#### PROBLEM
Using the data below, report how many lines hold the word "azından". Include nothing else in the reply.

********

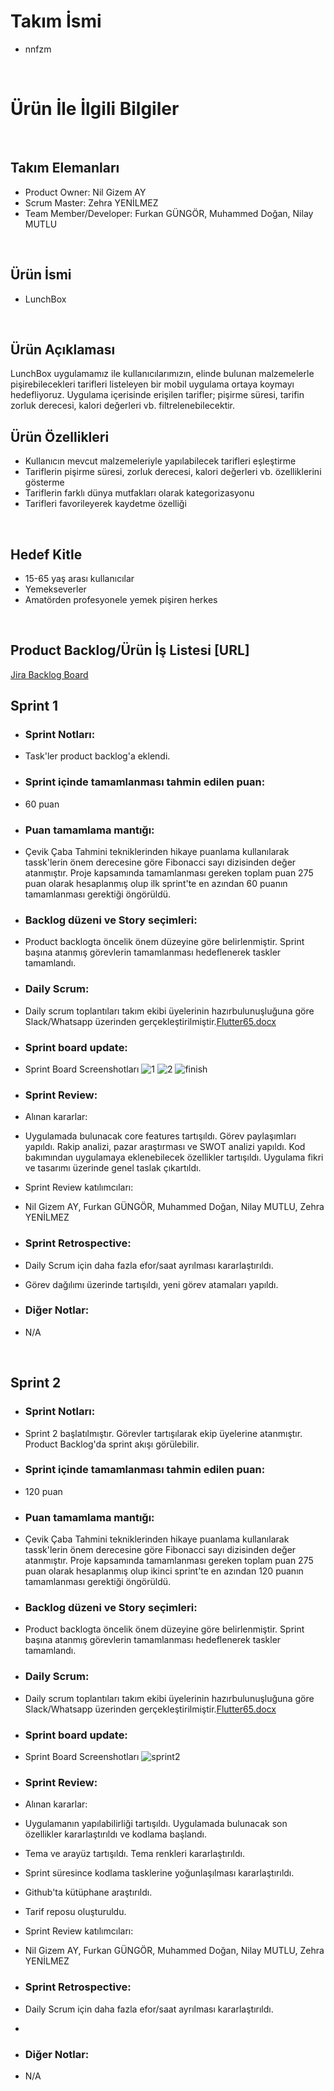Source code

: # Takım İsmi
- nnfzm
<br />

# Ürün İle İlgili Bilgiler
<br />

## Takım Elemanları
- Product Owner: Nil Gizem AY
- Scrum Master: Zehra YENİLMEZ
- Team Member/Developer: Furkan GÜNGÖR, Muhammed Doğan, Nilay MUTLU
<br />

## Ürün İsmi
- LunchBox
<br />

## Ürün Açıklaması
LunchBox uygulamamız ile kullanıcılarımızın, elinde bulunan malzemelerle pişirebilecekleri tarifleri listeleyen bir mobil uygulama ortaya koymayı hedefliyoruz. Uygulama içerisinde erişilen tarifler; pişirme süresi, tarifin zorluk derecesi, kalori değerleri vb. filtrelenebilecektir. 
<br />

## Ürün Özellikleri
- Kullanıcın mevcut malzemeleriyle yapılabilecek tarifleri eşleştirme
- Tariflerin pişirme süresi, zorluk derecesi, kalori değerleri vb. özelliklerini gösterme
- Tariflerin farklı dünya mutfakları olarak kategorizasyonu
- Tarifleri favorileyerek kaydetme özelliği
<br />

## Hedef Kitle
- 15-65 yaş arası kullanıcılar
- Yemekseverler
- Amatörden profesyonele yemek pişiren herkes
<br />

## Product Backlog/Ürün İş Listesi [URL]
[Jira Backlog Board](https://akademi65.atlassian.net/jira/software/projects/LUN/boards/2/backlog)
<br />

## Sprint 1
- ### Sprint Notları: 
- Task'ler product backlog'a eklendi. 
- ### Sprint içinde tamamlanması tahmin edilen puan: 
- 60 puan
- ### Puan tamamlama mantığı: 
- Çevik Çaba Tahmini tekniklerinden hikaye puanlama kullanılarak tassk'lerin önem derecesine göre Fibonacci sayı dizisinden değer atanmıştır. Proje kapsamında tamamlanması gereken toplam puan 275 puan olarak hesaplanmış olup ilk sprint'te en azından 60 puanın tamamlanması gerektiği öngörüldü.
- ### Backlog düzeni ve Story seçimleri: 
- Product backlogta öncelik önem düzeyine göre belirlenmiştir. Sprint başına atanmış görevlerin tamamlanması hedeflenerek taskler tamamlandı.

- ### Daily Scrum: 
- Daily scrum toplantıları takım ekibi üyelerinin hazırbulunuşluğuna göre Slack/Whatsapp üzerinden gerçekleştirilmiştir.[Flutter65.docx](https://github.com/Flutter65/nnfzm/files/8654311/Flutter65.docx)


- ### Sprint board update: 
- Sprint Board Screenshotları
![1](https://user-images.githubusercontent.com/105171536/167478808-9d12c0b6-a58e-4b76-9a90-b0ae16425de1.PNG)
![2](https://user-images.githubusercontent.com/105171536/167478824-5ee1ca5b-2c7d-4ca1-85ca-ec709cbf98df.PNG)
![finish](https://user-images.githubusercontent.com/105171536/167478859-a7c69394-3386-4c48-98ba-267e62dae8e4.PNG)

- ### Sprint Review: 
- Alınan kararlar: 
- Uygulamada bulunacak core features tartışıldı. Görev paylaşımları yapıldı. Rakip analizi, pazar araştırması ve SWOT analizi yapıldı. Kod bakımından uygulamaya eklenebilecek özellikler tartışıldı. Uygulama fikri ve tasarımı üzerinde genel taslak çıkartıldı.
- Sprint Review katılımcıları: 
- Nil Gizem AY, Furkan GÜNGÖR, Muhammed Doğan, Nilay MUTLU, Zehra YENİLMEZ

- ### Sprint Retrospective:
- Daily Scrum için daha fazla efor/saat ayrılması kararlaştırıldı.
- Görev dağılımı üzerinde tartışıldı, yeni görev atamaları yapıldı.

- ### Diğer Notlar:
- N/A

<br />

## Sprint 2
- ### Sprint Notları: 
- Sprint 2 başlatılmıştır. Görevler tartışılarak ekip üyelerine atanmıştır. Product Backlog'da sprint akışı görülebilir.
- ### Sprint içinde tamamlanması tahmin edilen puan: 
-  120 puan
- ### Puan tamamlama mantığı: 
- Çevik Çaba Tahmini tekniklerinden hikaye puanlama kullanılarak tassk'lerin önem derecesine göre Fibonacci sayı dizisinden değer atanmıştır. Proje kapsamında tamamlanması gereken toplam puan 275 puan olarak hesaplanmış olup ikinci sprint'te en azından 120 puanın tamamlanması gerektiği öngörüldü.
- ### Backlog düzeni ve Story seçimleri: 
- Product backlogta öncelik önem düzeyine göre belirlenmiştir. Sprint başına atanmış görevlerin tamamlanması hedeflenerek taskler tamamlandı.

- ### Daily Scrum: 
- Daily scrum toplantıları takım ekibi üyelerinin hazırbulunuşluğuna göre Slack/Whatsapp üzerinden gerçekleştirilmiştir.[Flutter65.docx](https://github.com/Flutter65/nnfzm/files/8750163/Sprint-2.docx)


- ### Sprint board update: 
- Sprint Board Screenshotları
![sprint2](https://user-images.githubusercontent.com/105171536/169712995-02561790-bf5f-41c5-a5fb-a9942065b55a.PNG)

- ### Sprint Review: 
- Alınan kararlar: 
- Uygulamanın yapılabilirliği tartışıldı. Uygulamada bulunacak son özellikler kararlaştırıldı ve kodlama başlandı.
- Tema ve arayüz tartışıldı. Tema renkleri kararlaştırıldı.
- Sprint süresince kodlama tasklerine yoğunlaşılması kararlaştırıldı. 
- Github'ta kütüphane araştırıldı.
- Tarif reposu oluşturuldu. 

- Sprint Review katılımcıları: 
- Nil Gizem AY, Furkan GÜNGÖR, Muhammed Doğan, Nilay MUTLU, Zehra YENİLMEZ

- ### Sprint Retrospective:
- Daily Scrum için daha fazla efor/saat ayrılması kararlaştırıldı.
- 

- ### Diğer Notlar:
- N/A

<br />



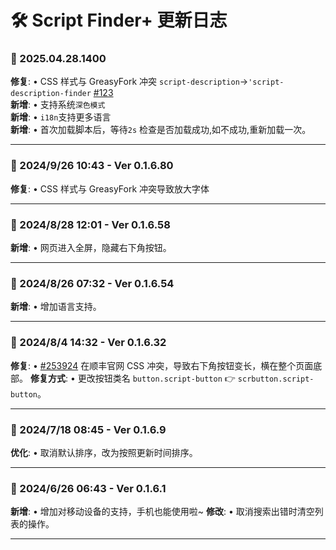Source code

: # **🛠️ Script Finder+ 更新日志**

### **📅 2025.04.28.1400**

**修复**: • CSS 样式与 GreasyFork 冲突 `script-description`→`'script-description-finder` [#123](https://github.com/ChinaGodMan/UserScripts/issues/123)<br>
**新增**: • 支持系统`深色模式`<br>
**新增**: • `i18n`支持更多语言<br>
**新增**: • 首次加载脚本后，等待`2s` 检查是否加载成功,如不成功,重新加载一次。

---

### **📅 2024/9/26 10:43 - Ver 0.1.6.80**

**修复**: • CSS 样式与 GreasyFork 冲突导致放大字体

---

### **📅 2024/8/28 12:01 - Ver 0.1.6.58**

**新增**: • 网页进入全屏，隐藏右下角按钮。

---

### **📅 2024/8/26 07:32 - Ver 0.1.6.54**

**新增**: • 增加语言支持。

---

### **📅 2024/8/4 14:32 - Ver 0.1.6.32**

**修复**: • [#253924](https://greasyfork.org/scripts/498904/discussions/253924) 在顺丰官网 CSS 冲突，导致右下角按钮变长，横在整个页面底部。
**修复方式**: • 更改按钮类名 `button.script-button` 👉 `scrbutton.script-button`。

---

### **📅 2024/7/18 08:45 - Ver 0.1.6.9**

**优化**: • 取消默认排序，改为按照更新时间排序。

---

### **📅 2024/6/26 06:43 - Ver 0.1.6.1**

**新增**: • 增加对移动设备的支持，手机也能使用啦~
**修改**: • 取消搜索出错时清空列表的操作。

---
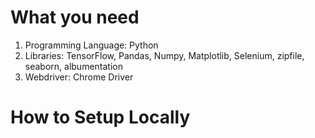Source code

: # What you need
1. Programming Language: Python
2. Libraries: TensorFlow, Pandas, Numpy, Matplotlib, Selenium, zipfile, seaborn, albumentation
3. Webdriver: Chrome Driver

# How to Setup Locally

********

#### ANSWER TO THE PROBLEM
2